Task brief:
Output only the span of lines that begins at the line containing "현재까지는 .apply를 통해" and ends at the last line of the data, both included, exactly as they appear.

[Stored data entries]
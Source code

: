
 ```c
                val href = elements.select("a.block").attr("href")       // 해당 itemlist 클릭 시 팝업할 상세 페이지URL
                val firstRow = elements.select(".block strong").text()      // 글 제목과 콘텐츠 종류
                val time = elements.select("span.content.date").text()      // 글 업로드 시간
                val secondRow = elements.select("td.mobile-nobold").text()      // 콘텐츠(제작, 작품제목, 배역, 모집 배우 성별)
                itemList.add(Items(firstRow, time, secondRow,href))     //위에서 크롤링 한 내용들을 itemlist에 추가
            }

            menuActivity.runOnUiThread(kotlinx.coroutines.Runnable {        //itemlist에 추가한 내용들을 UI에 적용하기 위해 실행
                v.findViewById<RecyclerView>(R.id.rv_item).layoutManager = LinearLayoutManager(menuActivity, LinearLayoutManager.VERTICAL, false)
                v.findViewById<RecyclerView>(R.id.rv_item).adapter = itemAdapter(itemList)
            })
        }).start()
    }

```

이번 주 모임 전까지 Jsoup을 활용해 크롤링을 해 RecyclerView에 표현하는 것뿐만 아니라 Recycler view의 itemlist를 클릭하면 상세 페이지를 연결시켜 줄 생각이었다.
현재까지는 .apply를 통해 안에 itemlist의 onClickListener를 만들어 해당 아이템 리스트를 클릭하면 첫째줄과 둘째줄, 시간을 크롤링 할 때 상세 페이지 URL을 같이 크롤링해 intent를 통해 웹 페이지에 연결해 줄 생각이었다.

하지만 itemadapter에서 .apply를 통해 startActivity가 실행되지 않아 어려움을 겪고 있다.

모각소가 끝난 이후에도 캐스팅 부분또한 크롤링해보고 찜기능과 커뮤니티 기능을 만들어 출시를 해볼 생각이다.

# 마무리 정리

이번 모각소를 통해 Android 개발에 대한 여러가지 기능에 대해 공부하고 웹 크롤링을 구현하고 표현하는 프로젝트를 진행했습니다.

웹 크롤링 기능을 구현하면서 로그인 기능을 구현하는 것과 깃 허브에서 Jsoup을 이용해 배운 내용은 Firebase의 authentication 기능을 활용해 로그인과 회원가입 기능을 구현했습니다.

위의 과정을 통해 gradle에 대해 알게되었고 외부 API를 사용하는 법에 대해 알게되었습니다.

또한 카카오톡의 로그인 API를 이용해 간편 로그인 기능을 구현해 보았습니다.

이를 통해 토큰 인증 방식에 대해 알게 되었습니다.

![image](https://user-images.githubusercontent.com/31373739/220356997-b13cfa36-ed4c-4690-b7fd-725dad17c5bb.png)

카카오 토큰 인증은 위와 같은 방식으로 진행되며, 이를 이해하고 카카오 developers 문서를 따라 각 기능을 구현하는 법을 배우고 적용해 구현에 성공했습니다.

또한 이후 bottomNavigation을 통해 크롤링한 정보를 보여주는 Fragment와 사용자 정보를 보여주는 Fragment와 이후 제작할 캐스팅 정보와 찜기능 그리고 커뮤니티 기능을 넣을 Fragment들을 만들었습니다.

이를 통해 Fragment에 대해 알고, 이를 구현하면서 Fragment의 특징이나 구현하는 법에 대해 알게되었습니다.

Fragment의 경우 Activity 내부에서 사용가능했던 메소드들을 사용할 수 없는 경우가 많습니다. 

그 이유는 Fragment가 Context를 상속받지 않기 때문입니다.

Response area:
현재까지는 .apply를 통해 안에 itemlist의 onClickListener를 만들어 해당 아이템 리스트를 클릭하면 첫째줄과 둘째줄, 시간을 크롤링 할 때 상세 페이지 URL을 같이 크롤링해 intent를 통해 웹 페이지에 연결해 줄 생각이었다.

하지만 itemadapter에서 .apply를 통해 startActivity가 실행되지 않아 어려움을 겪고 있다.

모각소가 끝난 이후에도 캐스팅 부분또한 크롤링해보고 찜기능과 커뮤니티 기능을 만들어 출시를 해볼 생각이다.

# 마무리 정리

이번 모각소를 통해 Android 개발에 대한 여러가지 기능에 대해 공부하고 웹 크롤링을 구현하고 표현하는 프로젝트를 진행했습니다.

웹 크롤링 기능을 구현하면서 로그인 기능을 구현하는 것과 깃 허브에서 Jsoup을 이용해 배운 내용은 Firebase의 authentication 기능을 활용해 로그인과 회원가입 기능을 구현했습니다.

위의 과정을 통해 gradle에 대해 알게되었고 외부 API를 사용하는 법에 대해 알게되었습니다.

또한 카카오톡의 로그인 API를 이용해 간편 로그인 기능을 구현해 보았습니다.

이를 통해 토큰 인증 방식에 대해 알게 되었습니다.

![image](https://user-images.githubusercontent.com/31373739/220356997-b13cfa36-ed4c-4690-b7fd-725dad17c5bb.png)

카카오 토큰 인증은 위와 같은 방식으로 진행되며, 이를 이해하고 카카오 developers 문서를 따라 각 기능을 구현하는 법을 배우고 적용해 구현에 성공했습니다.

또한 이후 bottomNavigation을 통해 크롤링한 정보를 보여주는 Fragment와 사용자 정보를 보여주는 Fragment와 이후 제작할 캐스팅 정보와 찜기능 그리고 커뮤니티 기능을 넣을 Fragment들을 만들었습니다.

이를 통해 Fragment에 대해 알고, 이를 구현하면서 Fragment의 특징이나 구현하는 법에 대해 알게되었습니다.

Fragment의 경우 Activity 내부에서 사용가능했던 메소드들을 사용할 수 없는 경우가 많습니다. 

그 이유는 Fragment가 Context를 상속받지 않기 때문입니다.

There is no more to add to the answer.